Category B: For everyone to do as well. Sometimes long distances. Good hotels and camping facilities, sometimes an adventurous overnight experience, travel at a normal pace.
Category C: Good to do for anyone who prepares themself well and is flexible. There are tougher parts of the journey, such as longer distances or walking tours. Several nights can be spent in basic accommodation.
Category D: A relatively difficult journey, travelling long distances, often primitive accommodation or tents, and challenging walking tours.
The Ladakh trip falls into category C. This trip is for any healthy person, but take into account some long travel days. Furthermore, the sometimes bad roads, especially between Manali and Leh, and the high altitude can temporarily effect travellers with altitude sickness. Though you spend the night in simple mid-range hotels, please remember that you are travelling in a developing country with much lower living standards than you are used to at home.

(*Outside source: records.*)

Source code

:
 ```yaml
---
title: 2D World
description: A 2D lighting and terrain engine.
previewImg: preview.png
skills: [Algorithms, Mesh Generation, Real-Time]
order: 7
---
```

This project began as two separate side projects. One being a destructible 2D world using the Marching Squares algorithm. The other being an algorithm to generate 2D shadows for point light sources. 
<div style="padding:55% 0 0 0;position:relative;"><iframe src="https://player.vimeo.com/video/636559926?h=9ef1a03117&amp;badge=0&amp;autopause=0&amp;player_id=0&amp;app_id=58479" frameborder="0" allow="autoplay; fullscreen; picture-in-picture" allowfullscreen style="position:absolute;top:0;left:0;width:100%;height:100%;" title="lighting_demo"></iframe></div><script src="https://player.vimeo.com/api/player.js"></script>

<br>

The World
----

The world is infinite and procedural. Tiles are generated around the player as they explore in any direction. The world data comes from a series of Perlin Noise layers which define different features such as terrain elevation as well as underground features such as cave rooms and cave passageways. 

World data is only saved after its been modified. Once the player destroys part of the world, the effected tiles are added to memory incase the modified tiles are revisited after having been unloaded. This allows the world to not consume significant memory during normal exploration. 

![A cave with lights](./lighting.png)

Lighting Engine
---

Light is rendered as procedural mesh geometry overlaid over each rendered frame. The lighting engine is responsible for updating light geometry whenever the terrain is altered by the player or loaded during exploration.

Note: Deviations from the itinerary:
The tours to Ladakh are not only relatively hard because of the altitude but also, roads may be temporarily blocked because of the weather or owing to their state of repair, in which case a detour is unavoidable. Air traffic in Delhi / Leh may decide that a flight on a given day is cancelled due to the weather in Leh. In this case we obviously try to travel the next day instead. All in all, it is clear that a flexible and positive attitude for travellers to Ladakh is as important as physical fitness.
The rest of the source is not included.